Scientists installing more sea level sensors in Chatham County

CHATHAM COUNTY, GA (WTOC) - Scientists were out Friday installing more sea level sensors around Chatham County.

WTOC has been following this project that tracks tide data around the county. With hurricane season coming up, Smart Sea Level Sensor project coordinators are installing more of them to better to predict food levels and to keep the data for future use.

“The reason we’re doing so many sensors is to get very precise information on where the water is rising in different pats of the community in different types of storm events.”

Georgia Tech Senior Research Scientist Russell Clark is one of the lead researches over the sensor project, which got started last year.
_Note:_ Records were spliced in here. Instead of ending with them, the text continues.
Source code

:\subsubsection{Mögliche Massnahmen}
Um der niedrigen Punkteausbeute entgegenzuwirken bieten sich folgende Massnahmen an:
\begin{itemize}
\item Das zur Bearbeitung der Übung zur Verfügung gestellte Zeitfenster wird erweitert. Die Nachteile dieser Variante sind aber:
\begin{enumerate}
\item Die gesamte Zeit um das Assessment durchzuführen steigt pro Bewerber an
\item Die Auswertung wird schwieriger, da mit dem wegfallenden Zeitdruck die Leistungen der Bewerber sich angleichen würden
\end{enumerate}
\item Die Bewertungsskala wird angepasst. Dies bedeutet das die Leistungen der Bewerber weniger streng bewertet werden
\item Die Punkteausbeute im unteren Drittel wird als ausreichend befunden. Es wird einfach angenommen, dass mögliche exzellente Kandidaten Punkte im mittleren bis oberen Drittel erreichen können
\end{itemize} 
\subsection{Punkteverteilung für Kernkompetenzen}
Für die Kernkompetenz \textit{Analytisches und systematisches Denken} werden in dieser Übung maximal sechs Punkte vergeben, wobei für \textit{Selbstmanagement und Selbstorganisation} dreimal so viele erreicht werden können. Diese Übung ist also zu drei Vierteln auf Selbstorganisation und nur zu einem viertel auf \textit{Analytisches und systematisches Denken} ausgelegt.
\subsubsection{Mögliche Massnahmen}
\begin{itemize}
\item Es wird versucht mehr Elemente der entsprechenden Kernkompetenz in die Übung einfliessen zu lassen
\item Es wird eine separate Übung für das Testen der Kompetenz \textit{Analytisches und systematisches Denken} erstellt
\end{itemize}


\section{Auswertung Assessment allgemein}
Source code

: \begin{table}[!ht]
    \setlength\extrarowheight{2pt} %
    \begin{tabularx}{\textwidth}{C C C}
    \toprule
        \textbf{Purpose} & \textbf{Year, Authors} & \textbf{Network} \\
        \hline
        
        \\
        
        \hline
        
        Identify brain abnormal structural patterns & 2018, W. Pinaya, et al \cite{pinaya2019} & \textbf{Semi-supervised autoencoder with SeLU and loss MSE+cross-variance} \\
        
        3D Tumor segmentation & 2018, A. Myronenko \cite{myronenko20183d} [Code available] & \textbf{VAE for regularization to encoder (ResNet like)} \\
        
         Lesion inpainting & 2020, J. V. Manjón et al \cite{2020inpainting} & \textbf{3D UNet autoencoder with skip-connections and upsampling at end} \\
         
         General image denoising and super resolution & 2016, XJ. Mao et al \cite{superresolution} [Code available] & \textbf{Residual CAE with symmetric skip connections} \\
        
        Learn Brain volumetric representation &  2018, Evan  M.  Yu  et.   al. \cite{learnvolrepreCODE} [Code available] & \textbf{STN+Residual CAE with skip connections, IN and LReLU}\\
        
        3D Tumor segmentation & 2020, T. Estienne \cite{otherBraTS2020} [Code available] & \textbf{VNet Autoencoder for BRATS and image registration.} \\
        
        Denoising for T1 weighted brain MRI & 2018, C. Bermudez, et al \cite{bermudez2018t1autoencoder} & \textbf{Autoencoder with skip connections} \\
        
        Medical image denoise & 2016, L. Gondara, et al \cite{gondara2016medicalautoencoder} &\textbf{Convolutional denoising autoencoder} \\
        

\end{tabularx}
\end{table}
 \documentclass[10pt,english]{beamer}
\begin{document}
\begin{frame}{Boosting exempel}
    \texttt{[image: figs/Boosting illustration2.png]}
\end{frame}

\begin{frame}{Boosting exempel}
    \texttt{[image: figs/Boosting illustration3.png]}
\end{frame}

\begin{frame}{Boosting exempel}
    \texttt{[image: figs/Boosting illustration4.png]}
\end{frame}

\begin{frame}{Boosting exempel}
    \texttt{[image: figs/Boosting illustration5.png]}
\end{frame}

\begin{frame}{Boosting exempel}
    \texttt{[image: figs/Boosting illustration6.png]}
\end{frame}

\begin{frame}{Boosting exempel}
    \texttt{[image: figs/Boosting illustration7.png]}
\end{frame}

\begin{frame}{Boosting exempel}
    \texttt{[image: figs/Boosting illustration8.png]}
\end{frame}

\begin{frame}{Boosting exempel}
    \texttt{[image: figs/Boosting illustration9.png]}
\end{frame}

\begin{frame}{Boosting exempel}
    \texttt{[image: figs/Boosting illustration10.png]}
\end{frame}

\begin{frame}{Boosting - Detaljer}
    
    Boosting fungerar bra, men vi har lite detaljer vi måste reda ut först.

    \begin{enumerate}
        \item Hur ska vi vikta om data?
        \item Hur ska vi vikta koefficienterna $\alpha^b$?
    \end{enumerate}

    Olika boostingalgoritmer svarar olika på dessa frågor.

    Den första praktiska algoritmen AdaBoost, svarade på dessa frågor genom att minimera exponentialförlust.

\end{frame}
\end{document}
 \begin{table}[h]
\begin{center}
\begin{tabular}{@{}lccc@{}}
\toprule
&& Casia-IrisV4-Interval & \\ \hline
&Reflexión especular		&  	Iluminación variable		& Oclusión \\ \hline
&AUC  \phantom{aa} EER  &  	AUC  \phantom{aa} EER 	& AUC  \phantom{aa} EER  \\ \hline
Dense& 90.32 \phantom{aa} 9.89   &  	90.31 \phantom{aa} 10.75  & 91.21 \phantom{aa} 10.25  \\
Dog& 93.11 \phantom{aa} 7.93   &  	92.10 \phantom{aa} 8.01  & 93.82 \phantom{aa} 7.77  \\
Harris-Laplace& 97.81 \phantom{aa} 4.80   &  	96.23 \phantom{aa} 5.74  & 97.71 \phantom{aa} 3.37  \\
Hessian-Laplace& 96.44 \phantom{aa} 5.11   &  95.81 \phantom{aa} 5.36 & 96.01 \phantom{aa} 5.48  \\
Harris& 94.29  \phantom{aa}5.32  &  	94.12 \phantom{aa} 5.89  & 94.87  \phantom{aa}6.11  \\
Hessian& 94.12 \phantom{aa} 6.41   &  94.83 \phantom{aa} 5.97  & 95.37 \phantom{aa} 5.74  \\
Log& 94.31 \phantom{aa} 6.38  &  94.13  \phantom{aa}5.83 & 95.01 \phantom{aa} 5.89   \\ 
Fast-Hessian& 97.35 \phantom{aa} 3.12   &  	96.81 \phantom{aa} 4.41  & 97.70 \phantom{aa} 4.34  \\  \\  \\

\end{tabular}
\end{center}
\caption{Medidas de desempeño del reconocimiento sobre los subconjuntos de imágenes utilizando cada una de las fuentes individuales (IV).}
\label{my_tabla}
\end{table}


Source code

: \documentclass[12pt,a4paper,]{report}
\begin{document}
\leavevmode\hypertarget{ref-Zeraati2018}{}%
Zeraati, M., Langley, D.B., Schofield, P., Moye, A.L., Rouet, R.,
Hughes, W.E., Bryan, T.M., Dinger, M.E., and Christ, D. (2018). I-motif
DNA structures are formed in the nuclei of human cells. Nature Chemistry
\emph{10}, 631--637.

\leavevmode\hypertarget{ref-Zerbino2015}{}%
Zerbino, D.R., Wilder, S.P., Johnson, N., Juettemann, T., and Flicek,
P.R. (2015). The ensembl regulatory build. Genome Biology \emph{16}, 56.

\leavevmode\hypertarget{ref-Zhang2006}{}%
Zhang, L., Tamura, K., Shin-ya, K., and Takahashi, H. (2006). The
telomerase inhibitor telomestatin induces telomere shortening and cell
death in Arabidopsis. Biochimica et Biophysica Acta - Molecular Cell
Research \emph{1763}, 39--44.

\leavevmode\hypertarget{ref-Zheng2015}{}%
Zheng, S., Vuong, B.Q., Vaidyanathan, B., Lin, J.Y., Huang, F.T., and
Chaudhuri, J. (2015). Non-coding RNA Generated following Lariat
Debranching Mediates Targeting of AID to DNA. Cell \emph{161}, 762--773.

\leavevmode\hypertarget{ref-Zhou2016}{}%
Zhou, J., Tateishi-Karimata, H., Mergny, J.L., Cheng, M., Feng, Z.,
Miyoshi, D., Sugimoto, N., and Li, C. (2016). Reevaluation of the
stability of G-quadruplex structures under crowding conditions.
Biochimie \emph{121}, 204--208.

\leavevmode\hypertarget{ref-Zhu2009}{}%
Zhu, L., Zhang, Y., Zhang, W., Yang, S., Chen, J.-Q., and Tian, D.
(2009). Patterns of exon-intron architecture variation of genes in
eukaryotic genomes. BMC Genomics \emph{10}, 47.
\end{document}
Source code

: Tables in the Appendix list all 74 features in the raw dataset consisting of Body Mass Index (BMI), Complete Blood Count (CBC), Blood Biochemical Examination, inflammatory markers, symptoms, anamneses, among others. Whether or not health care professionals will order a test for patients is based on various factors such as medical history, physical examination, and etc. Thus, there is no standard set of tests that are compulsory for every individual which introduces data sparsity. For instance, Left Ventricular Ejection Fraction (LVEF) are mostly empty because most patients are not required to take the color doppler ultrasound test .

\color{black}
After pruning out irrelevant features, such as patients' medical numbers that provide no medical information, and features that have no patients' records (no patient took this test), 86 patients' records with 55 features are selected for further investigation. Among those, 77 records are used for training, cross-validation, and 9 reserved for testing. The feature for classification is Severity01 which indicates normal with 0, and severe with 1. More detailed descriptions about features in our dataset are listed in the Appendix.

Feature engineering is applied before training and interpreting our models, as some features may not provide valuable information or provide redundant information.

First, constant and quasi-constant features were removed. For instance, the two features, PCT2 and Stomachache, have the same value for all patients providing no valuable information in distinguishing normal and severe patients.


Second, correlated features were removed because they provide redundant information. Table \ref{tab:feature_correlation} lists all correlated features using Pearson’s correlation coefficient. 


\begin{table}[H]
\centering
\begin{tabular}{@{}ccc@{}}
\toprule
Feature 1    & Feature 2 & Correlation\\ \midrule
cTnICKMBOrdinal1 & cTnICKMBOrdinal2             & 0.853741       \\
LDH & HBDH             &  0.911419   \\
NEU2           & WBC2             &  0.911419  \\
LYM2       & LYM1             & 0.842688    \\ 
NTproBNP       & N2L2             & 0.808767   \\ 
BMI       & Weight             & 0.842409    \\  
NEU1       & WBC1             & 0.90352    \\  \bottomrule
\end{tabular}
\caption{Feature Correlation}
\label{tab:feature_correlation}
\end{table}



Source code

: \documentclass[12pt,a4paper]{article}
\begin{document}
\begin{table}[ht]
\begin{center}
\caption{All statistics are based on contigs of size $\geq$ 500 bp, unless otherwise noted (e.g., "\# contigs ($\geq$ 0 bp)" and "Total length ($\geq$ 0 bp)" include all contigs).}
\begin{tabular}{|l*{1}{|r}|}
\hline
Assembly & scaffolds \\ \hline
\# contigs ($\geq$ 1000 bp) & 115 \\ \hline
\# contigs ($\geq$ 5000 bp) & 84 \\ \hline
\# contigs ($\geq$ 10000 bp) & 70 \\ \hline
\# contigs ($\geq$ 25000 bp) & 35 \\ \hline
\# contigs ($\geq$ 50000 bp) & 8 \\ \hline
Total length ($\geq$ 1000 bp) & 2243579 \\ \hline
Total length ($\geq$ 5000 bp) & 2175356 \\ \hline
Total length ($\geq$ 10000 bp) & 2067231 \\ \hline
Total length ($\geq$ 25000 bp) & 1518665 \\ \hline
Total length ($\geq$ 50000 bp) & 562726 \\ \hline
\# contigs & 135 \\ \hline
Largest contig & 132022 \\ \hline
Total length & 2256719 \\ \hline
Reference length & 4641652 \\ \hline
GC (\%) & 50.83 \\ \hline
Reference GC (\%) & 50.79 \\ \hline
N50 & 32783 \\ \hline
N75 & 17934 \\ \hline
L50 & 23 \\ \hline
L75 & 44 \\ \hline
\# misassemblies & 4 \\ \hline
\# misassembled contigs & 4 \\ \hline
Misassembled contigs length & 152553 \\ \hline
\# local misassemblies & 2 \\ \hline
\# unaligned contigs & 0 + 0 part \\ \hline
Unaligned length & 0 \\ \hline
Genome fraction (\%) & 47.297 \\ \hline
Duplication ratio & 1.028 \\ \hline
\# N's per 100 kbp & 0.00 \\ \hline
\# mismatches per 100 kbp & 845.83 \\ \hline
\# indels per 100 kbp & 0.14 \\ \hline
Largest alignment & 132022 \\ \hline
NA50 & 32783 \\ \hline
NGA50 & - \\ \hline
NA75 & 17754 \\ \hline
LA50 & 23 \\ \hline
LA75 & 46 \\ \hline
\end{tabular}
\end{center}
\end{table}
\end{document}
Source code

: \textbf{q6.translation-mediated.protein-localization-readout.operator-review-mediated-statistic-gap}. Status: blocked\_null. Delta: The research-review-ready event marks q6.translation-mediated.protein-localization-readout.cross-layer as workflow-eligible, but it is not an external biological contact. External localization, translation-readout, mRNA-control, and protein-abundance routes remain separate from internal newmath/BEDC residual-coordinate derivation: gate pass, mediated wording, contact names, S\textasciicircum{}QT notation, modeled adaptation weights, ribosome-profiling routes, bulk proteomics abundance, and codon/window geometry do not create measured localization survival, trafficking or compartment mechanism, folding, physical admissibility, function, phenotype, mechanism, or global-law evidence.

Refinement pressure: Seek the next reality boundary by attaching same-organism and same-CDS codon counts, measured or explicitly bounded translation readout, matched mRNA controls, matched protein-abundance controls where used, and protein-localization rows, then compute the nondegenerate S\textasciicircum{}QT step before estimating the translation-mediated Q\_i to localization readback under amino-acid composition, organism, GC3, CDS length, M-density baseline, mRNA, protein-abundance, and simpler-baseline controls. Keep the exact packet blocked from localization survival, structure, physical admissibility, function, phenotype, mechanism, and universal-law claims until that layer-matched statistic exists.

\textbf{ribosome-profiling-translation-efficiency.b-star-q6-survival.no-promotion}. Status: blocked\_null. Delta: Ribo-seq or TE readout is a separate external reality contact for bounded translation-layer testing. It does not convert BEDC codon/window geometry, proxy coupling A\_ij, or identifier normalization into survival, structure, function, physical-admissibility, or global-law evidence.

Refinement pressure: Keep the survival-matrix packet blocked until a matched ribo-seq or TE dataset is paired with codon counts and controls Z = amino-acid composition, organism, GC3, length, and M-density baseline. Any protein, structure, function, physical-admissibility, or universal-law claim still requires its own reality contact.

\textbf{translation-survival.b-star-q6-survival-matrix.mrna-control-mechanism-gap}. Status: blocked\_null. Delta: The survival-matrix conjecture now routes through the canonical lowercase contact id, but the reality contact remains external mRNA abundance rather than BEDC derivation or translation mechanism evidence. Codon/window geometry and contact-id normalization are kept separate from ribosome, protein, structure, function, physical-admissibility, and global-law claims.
Their goal was to have 100 sensors installed across the county by 2019.

“We eventually want to have 100. We expect 50 by August, the heart of hurricane season,” Clark said.

Well on track to meet that goal, Clark says Friday was a time to focus on other areas other than the coastal areas like Tybee and Wilmington islands.

“What we’re doing today is actually looking at more inland installations,” Clark said. “Here we are on a canal on Dean Forest Road because we know that flooding happens here too, and the property can be impacted by rising water, and so we want to make sure we have that picture from across Chatham County, not just out on the coast.”

He says the sensors are installed in potential flood areas. Connected to the internet, scientists can track how high and at what location the water peaks.

“I think the most important thing that we see is that we don’t have to wait for a hurricane to get interesting flooding and serious impact."

“When Matthew came through, certain areas flooded, and then when Irma came though, another section of the town flooded, and so what we’re trying to do is use the sensors to help explain why different storms cause different flooding,” said city flood plain permitting administrator, Tom McDonald.

Both McDonald and Clark are hoping this real time information will help coastal communities to better plan for rising sea levels.

Project coordinators and city leaders are inviting the public to a meeting next Thursday night at the Jepson Center in Savannah. They want to share how the project has gone so far as well as find out how you would like to get updates in the future.